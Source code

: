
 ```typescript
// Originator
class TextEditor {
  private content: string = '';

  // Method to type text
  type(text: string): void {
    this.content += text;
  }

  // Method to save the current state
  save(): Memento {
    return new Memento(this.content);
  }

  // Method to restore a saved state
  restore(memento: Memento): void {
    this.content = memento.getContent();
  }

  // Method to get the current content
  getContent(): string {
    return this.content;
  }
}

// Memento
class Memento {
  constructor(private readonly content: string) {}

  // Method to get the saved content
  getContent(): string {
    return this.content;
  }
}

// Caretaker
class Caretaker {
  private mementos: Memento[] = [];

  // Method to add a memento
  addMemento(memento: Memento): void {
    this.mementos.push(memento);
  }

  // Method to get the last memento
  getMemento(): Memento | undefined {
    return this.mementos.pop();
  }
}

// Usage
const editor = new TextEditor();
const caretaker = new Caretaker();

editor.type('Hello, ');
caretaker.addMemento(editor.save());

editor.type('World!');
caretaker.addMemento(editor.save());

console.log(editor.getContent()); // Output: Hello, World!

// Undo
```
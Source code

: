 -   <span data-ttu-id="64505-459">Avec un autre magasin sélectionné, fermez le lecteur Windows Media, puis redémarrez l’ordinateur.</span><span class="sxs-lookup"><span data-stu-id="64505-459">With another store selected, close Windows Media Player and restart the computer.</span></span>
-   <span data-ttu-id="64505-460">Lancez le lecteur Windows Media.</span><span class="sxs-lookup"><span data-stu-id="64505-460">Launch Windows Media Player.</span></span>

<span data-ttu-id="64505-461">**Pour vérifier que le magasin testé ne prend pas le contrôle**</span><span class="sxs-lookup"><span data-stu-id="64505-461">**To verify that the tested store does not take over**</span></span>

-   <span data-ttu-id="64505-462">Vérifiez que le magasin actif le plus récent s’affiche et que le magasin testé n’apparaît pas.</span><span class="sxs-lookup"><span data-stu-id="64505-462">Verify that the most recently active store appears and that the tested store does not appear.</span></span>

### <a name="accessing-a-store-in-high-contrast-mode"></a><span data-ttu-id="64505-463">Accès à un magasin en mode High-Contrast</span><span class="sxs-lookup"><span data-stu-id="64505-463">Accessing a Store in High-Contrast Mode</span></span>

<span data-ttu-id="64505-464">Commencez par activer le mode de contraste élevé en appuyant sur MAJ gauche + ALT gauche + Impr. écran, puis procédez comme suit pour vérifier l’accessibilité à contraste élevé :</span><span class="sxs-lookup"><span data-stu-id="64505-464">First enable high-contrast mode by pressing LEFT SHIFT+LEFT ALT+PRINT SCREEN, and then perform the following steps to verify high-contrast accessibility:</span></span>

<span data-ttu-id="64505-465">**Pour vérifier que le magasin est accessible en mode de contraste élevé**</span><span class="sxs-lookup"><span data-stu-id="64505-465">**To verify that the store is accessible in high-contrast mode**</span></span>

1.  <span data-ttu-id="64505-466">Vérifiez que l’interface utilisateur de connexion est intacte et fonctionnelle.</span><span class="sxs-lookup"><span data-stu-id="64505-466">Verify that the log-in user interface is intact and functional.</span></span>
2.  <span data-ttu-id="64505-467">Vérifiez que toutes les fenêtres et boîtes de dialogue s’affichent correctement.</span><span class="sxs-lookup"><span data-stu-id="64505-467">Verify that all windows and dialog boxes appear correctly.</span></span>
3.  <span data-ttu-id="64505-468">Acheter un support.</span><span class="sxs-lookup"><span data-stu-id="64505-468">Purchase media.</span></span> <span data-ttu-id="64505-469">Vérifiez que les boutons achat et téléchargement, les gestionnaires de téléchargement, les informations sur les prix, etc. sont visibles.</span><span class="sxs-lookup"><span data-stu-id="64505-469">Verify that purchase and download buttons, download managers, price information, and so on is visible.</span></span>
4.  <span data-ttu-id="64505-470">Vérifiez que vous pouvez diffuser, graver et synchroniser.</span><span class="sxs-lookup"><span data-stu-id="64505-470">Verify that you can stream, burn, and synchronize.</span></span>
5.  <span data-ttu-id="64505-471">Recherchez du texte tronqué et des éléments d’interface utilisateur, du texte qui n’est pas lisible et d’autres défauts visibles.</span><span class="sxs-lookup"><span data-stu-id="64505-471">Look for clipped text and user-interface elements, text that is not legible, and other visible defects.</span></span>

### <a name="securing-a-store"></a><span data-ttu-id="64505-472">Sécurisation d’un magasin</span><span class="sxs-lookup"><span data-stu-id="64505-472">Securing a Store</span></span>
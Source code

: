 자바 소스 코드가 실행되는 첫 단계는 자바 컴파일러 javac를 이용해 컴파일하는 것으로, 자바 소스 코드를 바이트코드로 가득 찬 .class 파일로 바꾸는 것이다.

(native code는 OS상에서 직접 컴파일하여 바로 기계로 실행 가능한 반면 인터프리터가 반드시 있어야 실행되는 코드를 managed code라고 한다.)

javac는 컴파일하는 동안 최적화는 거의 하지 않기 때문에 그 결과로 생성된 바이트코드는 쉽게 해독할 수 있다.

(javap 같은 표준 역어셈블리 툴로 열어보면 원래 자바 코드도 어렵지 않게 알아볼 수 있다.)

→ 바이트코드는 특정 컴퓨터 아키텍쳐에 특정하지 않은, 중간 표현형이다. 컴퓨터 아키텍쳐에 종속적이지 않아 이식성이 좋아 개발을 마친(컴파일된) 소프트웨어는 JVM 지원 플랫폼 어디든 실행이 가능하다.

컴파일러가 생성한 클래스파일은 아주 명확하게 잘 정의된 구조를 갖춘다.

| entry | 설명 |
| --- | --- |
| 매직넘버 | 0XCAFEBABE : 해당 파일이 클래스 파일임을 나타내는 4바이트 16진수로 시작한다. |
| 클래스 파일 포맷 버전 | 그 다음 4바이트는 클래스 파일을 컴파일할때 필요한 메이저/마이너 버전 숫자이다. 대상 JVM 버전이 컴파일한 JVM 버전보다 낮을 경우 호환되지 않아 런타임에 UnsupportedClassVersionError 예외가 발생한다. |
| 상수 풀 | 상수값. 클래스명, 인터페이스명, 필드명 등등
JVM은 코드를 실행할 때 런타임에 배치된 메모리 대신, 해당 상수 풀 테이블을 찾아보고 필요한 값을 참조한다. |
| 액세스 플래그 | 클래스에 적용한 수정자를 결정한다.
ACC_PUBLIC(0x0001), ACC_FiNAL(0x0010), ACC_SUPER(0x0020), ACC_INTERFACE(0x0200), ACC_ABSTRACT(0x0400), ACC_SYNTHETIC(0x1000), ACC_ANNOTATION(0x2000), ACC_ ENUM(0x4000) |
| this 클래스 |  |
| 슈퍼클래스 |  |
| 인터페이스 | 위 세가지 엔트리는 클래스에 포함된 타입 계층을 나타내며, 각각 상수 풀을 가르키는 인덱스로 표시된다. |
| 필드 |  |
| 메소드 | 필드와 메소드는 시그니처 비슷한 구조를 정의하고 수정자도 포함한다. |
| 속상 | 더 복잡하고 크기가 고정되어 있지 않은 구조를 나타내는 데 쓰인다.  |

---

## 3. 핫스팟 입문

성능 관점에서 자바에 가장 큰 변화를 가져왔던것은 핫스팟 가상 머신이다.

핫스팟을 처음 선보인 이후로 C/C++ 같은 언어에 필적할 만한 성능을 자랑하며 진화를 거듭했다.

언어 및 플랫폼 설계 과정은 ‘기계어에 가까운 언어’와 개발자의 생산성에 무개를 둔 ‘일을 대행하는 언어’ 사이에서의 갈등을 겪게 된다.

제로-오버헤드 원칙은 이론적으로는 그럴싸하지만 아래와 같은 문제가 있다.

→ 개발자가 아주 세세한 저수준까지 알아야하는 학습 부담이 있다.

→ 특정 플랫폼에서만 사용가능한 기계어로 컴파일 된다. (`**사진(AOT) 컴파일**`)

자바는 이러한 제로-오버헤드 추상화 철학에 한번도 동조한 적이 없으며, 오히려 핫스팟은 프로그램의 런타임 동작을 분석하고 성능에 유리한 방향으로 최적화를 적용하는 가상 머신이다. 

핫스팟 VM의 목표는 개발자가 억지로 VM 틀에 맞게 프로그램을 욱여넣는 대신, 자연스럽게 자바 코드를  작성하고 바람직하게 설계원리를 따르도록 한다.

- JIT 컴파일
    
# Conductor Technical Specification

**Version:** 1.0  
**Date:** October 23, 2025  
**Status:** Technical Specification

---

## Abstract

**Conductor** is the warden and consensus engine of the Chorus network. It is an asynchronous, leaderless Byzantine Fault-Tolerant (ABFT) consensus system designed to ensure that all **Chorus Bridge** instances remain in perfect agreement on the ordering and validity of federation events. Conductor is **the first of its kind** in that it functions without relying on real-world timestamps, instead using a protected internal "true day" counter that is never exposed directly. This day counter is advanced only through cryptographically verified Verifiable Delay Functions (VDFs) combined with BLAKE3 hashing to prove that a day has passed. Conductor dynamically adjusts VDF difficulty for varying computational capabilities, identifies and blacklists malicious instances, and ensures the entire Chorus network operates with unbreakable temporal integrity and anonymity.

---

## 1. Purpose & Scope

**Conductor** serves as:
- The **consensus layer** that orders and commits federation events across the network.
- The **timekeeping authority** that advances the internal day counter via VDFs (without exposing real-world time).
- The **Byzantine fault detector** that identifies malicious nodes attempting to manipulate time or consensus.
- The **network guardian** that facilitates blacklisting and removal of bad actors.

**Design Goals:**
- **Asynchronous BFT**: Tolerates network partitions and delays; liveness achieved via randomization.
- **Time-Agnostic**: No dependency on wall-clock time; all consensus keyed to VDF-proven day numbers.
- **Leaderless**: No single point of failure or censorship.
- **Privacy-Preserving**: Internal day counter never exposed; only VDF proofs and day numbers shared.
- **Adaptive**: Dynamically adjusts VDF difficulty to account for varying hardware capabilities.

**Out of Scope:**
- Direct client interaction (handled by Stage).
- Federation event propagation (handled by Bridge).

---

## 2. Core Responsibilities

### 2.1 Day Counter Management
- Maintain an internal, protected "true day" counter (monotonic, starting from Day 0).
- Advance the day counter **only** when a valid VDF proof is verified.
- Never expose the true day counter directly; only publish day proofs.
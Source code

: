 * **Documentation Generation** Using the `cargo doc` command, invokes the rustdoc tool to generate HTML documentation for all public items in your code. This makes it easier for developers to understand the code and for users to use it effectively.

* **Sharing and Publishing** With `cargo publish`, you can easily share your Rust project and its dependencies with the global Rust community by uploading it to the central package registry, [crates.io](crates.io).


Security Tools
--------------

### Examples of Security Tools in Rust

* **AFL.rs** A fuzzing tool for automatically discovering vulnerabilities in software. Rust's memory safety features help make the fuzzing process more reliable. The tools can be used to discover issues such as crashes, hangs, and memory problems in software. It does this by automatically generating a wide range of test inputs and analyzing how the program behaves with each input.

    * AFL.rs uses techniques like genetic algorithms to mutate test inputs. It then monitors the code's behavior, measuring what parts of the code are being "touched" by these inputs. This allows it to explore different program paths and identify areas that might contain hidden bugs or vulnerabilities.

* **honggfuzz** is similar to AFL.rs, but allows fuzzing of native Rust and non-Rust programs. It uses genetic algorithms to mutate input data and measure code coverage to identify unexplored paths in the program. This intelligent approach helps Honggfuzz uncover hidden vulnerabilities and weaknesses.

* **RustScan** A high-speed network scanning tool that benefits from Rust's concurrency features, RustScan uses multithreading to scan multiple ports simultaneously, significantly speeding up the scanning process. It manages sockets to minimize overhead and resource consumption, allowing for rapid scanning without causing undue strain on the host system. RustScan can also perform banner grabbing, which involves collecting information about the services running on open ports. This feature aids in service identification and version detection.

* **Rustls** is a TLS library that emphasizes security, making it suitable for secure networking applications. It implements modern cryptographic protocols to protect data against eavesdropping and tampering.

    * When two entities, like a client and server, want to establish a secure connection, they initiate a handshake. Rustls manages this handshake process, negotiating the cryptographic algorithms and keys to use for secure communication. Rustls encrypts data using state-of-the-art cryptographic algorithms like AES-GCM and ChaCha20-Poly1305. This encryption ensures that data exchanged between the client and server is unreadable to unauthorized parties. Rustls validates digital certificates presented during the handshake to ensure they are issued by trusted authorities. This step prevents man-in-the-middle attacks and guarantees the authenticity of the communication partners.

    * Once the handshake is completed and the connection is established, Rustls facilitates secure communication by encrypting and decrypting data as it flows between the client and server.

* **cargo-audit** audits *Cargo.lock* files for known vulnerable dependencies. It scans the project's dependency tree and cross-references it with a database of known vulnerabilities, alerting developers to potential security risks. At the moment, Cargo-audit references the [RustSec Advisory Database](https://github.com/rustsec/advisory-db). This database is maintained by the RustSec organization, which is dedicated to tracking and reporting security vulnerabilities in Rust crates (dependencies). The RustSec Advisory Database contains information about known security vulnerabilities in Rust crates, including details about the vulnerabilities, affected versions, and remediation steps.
:::
» **YOUR INSTRUCTIONS**: If a line in the entries above contains "Method", it counts toward the total; give only that total.

» **ANSWER TO THIS EXERCISE**: 7